Down at Sakti I opted to visit another small gompa. Free of the bikes, Rinchen re-joined me. We walked together up steps by a grove of willow trees to Takthok monastery which huddles up against a low cliff beside a cave. But the gate was locked and the small compound lay still and silent. “Many monks here,” said Rinchen earnestly, “are Tantric practitioners.” Meaning, to put it simply, they follow particularly esoteric practices as part of a high-gain but high-risk strategy on the path to Enlightenment.

“See that little house?” he continued, pointing out a dimple on the rugged hillside opposite. “A hermit monk lives there, been a recluse for years.” Locals desiring some special ritual or ceremony would trudge up there with offerings and sometimes he obliged. “Once at my sister’s home, he came to help us,” elaborated Rinchen. He now looked serious and told me a story that, even in the warm afternoon sunshine, set my hair on end. “They are very powerful people . . . but Buddhism also teaches them to exercise it carefully, discreetly.”

“How was your day, sir?” asked a beaming Newton when I returned at dusk. Now how, I wondered, does one explain the word “transcendental”?
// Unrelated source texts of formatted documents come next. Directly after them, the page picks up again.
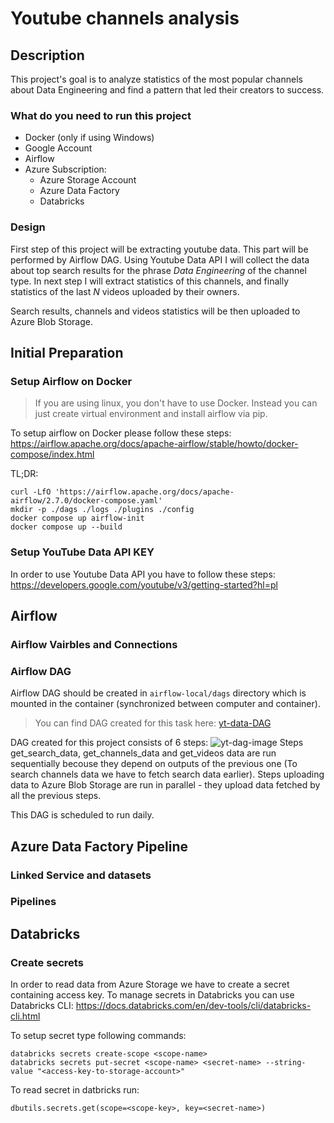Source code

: # Youtube channels analysis

## Description
This project's goal is to analyze statistics of the most popular channels about Data Engineering and find a pattern that led their creators to success.

### What do you need to run this project
- Docker (only if using Windows)
- Google Account
- Airflow
- Azure Subscription:
  - Azure Storage Account
  - Azure Data Factory
  - Databricks

### Design

First step of this project will be extracting youtube data. This part will be performed by Airflow DAG. Using Youtube Data API I will collect the data about top search results for the phrase *Data Engineering* of the channel type.
In next step I will extract statistics of this channels, and finally statistics of the last *N* videos uploaded by their owners.

Search results, channels and videos statistics will be then uploaded to Azure Blob Storage.




## Initial Preparation 
### Setup Airflow on Docker
>If you are using linux, you don't have to use Docker. Instead you can just create virtual environment and install airflow via pip.

To setup airflow on Docker please follow these steps: https://airflow.apache.org/docs/apache-airflow/stable/howto/docker-compose/index.html

TL;DR:

```
curl -LfO 'https://airflow.apache.org/docs/apache-airflow/2.7.0/docker-compose.yaml'
mkdir -p ./dags ./logs ./plugins ./config
docker compose up airflow-init
docker compose up --build
```

### Setup YouTube Data API KEY
In order to use Youtube Data API you have to follow these steps: https://developers.google.com/youtube/v3/getting-started?hl=pl


## Airflow
### Airflow Vairbles and Connections

### Airflow DAG
Airflow DAG should be created in `airflow-local/dags` directory which is mounted in the container (synchronized between computer and container).

>You can find DAG created for this task here: [yt-data-DAG](airflow-local\dags\yt-api.py)

DAG created for this project consists of 6 steps:
![yt-dag-image](imagesairflow_DAG.png)
Steps get_search_data, get_channels_data and get_videos data are run sequentially becouse they depend on outputs of the previous one (To search channels data we have to fetch search data earlier).
Steps uploading data to Azure Blob Storage are run in parallel - they upload data fetched by all the previous steps.

This DAG is scheduled to run daily.

## Azure Data Factory Pipeline
### Linked Service and datasets
### Pipelines

## Databricks
### Create secrets
In order to read data from Azure Storage we have to create a secret containing access key. To manage secrets in Databricks you can use Databricks CLI: https://docs.databricks.com/en/dev-tools/cli/databricks-cli.html

To setup secret type following commands: 
```
databricks secrets create-scope <scope-name>
databricks secrets put-secret <scope-name> <secret-name> --string-value "<access-key-to-storage-account>"
```

To read secret in datbricks run:
```
dbutils.secrets.get(scope=<scope-key>, key=<secret-name>)
```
Amar Grover was a guest of Cox & Kings (0845 154 8941,coxandkings.co.uk) which has a ten-day, eight-night tour including flights, two nights in Delhi with breakfast and five nights’ full board at the Chamba Camp, all transfers, the services of a private guide and most excursions, from £3,995pp. Chamba Camp will operate this year from June 15 to September 30. For more details and information on The Ultimate Travelling Camp’s destinations, see tutc.com

More luxury camps in India

Jawai Leopard Camp In the midst of Rajasthan’s Aravalli hills between Jodhpur and Udaipur, this new camp comprises eight tent-suites. Rain showers, private viewing decks and handcrafted furnishings are complemented with in-house binoculars and semi-professional cameras for the use of guests. Although the area has become known for its leopards — and the camp boasts regular sightings — Jawai’s rural location amid villages of the Rabari people, traditionally great cattle and camel herders, lends much cultural interest.
Details From about £479 per tent per night, including all meals and beverages, house wine and beers, twice-daily game drives and laundry (sujanluxury.com)

Aman-i-Khás 
Standing on the edge of Rajasthan’s Ranthambore National Park, Aman Resorts’ ten white Mughal-inspired tents form what is arguably India’s most luxurious camp (with prices to match). Dining and lounge tents complete with banquettes and a library, a spa tent, an open-air communal fire and a stepped swimming pool add to the rarefied atmosphere. In addition to its spa treatments — and the massages are great — you can also have Reiki sessions, yoga and meditation. Ranthambore’s main attractions are its tigers but other wildlife includes leopards, deer, sloth bears and hyenas.
Details $1,400 per tent, excluding meals and safari drive costs (amanresorts.com)

Chhatra Sagar 
With an enviable location atop a small, late 19th-century dam in the midst of rural Rajasthan, this uniquely-sited camp offers a beguiling experience. Eleven tents face the serene lake while another pair stand on a low, even more private hill just beyond the dam. It’s an exceptionally tranquil spot that really excels in showing guests a slice of village India through their gentle “walking safaris”. The food is locally grown and is particularly good.
Details About £217 per tent per night including all meals, non-alcoholic beverages and a bird-watching tour or a farm and village walk (chhatrasagar.com)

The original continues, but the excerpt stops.